Please refer to your reservation confirmation for the maximum occupancy of the villa you’ve selected for your upcoming stay. We look forward to welcoming you upon arrival for a fun, relaxing vacation on Paradise Island in The Bahamas.

Sincerely,
Judith Thompson
JUDITH THOMPSON
General Manager, Harborside Resort at Atlantis

_​


----------



## tomandrobin (Nov 17, 2017)

We never used the roll away beds. We always packed air mattresses for the kids. They preferred the air mattresses.


----------



## komosatp (Nov 20, 2017)

If anybody who has been impacted by the occupancy changes cares to go a legal route, I’ve done a little legwork for you. Interval mentions a pending legal matter in its annual report, where the owners of Fifth and Fifty-Fifth Residence Club are suing it (plus Marriott/Starwood/Vistana). The lawyers representing the owners in that case are Langone Batson & Lavery.  A firm that is already familiar with timeshares and Vistana/ILG is probably a good place to start.

If this piques the lawyers' interest, you can point them to this dispute at HRA. This might be a little meatier for a class action lawyer, as the violation of the access deed has been going on for years.


----------



## komosatp (Nov 20, 2017)

Let me just add, that I hate that I now own a timeshare with a sleazy timeshare company. The BS that Interval has pulled since taking over is exactly what gave timeshares a bad name back-in-the-day. Unilateral decisions that harm owners and benefit the management company are exactly what those nasty developers did back in the 70s/80s.

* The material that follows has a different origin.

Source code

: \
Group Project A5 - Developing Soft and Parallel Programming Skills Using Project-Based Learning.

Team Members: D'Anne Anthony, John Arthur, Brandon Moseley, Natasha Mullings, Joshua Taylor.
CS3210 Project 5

I feel sorry for the on-site management at HRA having to deal with this. They do what our Vistana-appointed board members tell them to. And then they make the nice Bahamian folks send us a contrived reason. And the denial of that fact that, since inception, 5 were allowed in the premiums (and got Atlantis wristbands) is just-so timeshare-salesmen of them. Disgusting.


----------



## Helios (Nov 20, 2017)

BTW - Same email came from SVR...


----------



## Helios (Nov 20, 2017)

Dear Mr Helios,

In an effort to maintain the quality of our villas, *Sheraton Vistana Resort* will no longer offer rollaway beds, as of January 1, 2018. The resort's homeowners association boards have opted to discontinue this service to avoid incurring additional related maintenance costs in keeping our villa walls and interiors in top condition for all of our Owners and Guests.

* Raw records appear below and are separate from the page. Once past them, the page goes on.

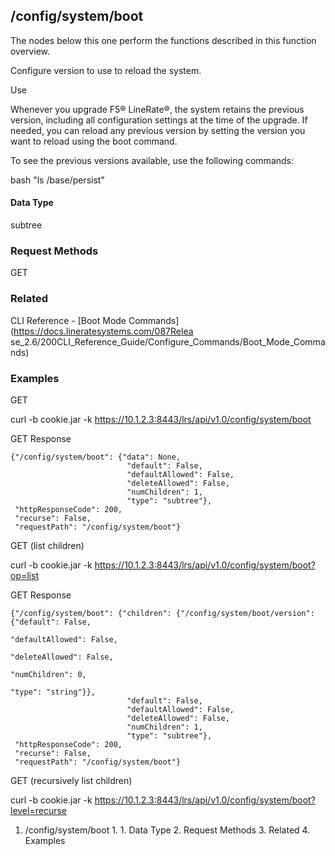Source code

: ## /config/system/boot

The nodes below this one perform the functions described in this function
overview.

Configure version to use to reload the system.

Use

Whenever you upgrade F5® LineRate®, the system retains the previous version,
including all configuration settings at the time of the upgrade. If needed,
you can reload any previous version by setting the version you want to reload
using the boot command.

To see the previous versions available, use the following commands:

bash "ls /base/persist"

#### Data Type

subtree

### Request Methods

GET

### Related

CLI Reference - [Boot Mode Commands](https://docs.lineratesystems.com/087Relea
se_2.6/200CLI_Reference_Guide/Configure_Commands/Boot_Mode_Commands)

### Examples

GET

curl -b cookie.jar -k https://10.1.2.3:8443/lrs/api/v1.0/config/system/boot

GET Response

    
    {"/config/system/boot": {"data": None,
                              "default": False,
                              "defaultAllowed": False,
                              "deleteAllowed": False,
                              "numChildren": 1,
                              "type": "subtree"},
     "httpResponseCode": 200,
     "recurse": False,
     "requestPath": "/config/system/boot"}
    

GET (list children)

curl -b cookie.jar -k
https://10.1.2.3:8443/lrs/api/v1.0/config/system/boot?op=list

GET Response

    
    {"/config/system/boot": {"children": {"/config/system/boot/version": {"default": False,
                                                                             "defaultAllowed": False,
                                                                             "deleteAllowed": False,
                                                                             "numChildren": 0,
                                                                             "type": "string"}},
                              "default": False,
                              "defaultAllowed": False,
                              "deleteAllowed": False,
                              "numChildren": 1,
                              "type": "subtree"},
     "httpResponseCode": 200,
     "recurse": False,
     "requestPath": "/config/system/boot"}
    

GET (recursively list children)

curl -b cookie.jar -k
https://10.1.2.3:8443/lrs/api/v1.0/config/system/boot?level=recurse

  1. /config/system/boot
    1.       1. Data Type
    2. Request Methods
    3. Related
    4. Examples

As you consider your sleeping accommodations, please note that this does not affect the maximum occupancy of the villas, including up to 2 adults on any sleeper sofa. Additionally, we will continue to provide cribs upon request when available.

Please refer to your reservation confirmation for the maximum occupancy of the villa you’ve selected for your upcoming stay. We look forward to welcoming you upon arrival for a fun, relaxing vacation in Orlando.

Sincerely,




GLEN VLASIC
General Manager, Sheraton Vistana Resort

I guess this may end up being system wide...I feel bad for all the drywallers and painters......no more business from Vistana...


----------



## lynnetoland (Nov 21, 2017)

We bought our Premium One Bedroom unit at Harborside in 2010 as a family of five. Full price. We went to the presentation, all five of us and were recommended to buy this size unit. Our contract states Five persons occupancy (not 4) . We have used it with a rollaway with 5 people without issue the past 6 years.  I can't help but feeling duped.


----------



## DeniseM (Nov 21, 2017)

Vistana has violated terms before (implementing a guest confirmation fee for home resort reservations.)  When Tuggers brought this to Vistana's attention, they had to back down.

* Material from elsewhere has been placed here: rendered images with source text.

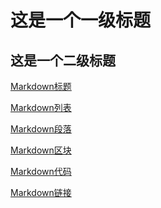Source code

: # 这是一个一级标题

## 这是一个二级标题

[Markdown标题]()

[Markdown列表]()

[Markdown段落]()

[Markdown区块]()

[Markdown代码]()

[Markdown链接]()
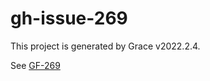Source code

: # gh-issue-269

This project is generated by Grace v2022.2.4.

See [GF-269](https://github.com/graceframework/grace-framework/issues/269)

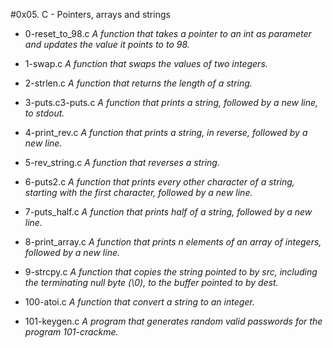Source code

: #0x05. C - Pointers, arrays and strings

- 0-reset_to_98.c  *A  function that takes a pointer to an int as parameter and updates the value it points to to 98.*

- 1-swap.c *A function that swaps the values of two integers.*

- 2-strlen.c *A function that returns the length of a string.*

- 3-puts.c3-puts.c *A function that prints a string, followed by a new line, to stdout.*

- 4-print_rev.c *A function that prints a string, in reverse, followed by a new line.*

- 5-rev_string.c *A function that reverses a string.*

- 6-puts2.c *A function that prints every other character of a string, starting with the first character, followed by a new line.*

- 7-puts_half.c *A function that prints half of a string, followed by a new line.*

- 8-print_array.c *A function that prints n elements of an array of integers, followed by a new line.*

- 9-strcpy.c *A function that copies the string pointed to by src, including the terminating null byte (\0), to the buffer pointed to by dest.*

- 100-atoi.c *A function that convert a string to an integer.*

- 101-keygen.c *A program that generates random valid passwords for the program 101-crackme.*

Everyone who has a contract or other documentation showing that the premier 1bdm. sleeps 5, should scan it and send it to:
*
Suzanne Clark, Vice President Owner Services at Vistana Signature Experiences:

Linked: https://www.linkedin.com/in/suzanne-clark-7786852/

Facebook:  https://www.facebook.com/suzanne.clark.357

Vistana Email:  suzanne.clark@vistana.com*


----------



## komosatp (Nov 21, 2017)

DeniseM said:


> Everyone who has a contract or other documentation showing that the premier 1bdm. sleeps 5, should scan it and send it to:
> *
> Suzanne Clark, Vice President Owner Services at Vistana Signature Experiences:
> 
> ...


I own the smaller 1 BR, but I found the document (I've redacted my information) below in my purchase documents. I hope somebody who bought a premium 1 BR can find this, and it says maximum occupancy of 5.


----------



## mariawolf (Nov 21, 2017)

I own in phase one and the one bedroom premium is so much larger than in phase two--we have gotten a rollaway every year since we bought in 2001--it fits perfectly in the bedroom on the outside wall--it blocks the exit door from the master but seriously who even needs that door. This is really outrageous and what is going to happen is that owners are going to start bringing aero beds--the sleep sofas are so awful that even for one person they suck. as to the wrist bands if you aren't going to use aquaventure all at once all you need to do is show your room key to get to the Atlantis property--
We own at Marriott and they have great sofa beds with foam type mattresses. They are worried about the walls but not exterior the doors that allow air to get in and or out--wasting serious amounts of CAC. And what other resort charges for internet? We need to use this group and raise hell! I love it there and it is an easy trip for me with direct flights to BWI but at some point we need to all say we have had enough.


----------



## mariawolf (Nov 21, 2017)

I own in phase one and the one bedroom premium is so much larger than in phase two--we have gotten a rollaway every year since we bought in 2001--it fits perfectly in the bedroom on the outside wall--it blocks the exit door from the master but seriously who even needs that door. This is really outrageous and what is going to happen is that owners are going to start bringing aero beds--the sleep sofas are so awful that even for one person they suck. as to the wrist bands if you aren't going to use aquaventure all at once all you need to do is show your room key to get to the Atlantis property--
We own at Marriott and they have great sofa beds with foam type mattresses. They are worried about the walls but not exterior the doors that allow air to get in and or out--wasting serious amounts of CAC. And what other resort charges for internet? We need to use this group and raise hell! I love it there and it is an easy trip for me with direct flights to BWI but at some point we need to all say we have had enough.


----------



## PamMo (Nov 27, 2017)

I just got a response from Vistana (below) regarding discontinuing the availability of rollaway beds in the larger 1BR's at Harborside, which effectively decreases occupancy limits from 5 to 4 (and the value of our units). It looks like a new trend for Vistana management to limit all 1BR's to 4 guests. (I'm expecting to hear that they'll be doing this to our WKORV and WKORVN weeks soon.) I am going to keep questioning this with our HOA, and I hope others will write letters, too. A family of five will no longer be able to stay in anything less than a 2BR - a much more expensive proposition than what we signed on for.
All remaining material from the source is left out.